— Assigned task —
Could you find each line of the data below that contains the word "Competitions" and copy those lines?

======== Exercise material ========

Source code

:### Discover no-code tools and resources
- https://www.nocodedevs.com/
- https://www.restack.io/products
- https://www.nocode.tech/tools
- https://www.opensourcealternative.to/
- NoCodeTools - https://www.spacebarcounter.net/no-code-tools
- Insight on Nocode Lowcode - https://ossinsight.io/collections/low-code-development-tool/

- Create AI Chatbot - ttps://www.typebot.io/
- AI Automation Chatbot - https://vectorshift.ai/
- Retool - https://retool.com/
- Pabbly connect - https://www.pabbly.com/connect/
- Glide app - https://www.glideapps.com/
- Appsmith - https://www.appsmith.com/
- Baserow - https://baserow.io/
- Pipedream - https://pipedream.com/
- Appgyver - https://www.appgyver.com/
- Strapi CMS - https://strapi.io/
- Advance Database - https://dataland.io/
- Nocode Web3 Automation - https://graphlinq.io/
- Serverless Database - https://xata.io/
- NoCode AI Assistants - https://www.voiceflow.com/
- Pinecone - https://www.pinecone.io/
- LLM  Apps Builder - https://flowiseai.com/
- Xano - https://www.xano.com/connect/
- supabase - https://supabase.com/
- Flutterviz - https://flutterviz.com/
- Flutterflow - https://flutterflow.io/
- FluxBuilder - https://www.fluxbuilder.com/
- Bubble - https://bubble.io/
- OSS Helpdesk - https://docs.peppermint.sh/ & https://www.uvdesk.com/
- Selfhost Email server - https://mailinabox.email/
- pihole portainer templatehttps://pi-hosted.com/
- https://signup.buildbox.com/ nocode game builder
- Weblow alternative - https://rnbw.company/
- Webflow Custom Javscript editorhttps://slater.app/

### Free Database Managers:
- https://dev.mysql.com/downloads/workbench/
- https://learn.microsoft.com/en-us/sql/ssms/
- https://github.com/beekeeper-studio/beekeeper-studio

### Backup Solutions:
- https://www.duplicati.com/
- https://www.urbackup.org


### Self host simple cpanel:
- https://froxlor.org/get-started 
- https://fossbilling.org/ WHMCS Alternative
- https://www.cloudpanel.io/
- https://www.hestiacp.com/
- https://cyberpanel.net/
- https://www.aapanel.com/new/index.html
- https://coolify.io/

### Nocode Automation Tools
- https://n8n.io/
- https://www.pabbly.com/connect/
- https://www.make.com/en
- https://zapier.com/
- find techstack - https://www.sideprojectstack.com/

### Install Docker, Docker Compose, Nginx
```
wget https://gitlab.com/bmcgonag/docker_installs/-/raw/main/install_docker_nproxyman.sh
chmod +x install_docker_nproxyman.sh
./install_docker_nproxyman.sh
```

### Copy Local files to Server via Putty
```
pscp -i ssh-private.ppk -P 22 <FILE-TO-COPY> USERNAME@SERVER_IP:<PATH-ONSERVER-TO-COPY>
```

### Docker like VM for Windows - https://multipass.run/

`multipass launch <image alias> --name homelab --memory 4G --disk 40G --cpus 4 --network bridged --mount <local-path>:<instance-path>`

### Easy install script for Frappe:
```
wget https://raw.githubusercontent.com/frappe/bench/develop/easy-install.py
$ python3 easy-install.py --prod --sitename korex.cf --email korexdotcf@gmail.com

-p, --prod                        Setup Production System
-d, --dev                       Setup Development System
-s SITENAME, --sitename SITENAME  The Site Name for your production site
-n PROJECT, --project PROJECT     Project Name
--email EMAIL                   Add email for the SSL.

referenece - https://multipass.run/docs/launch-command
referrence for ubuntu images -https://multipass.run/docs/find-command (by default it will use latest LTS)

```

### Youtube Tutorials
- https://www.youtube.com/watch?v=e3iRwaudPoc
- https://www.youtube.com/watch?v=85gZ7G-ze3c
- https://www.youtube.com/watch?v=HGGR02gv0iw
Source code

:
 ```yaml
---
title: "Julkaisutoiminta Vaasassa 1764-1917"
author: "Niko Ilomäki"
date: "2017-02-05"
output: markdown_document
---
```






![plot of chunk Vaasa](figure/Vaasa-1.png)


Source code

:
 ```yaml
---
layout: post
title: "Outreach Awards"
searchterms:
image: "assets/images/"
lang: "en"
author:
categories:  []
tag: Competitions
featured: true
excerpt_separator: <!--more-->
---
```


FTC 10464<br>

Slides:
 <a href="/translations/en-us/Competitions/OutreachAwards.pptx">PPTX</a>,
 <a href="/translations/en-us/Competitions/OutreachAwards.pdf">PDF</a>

========

— Response to the task —
tag: Competitions
 <a href="/translations/en-us/Competitions/OutreachAwards.pptx">PPTX</a>,
 <a href="/translations/en-us/Competitions/OutreachAwards.pdf">PDF</a>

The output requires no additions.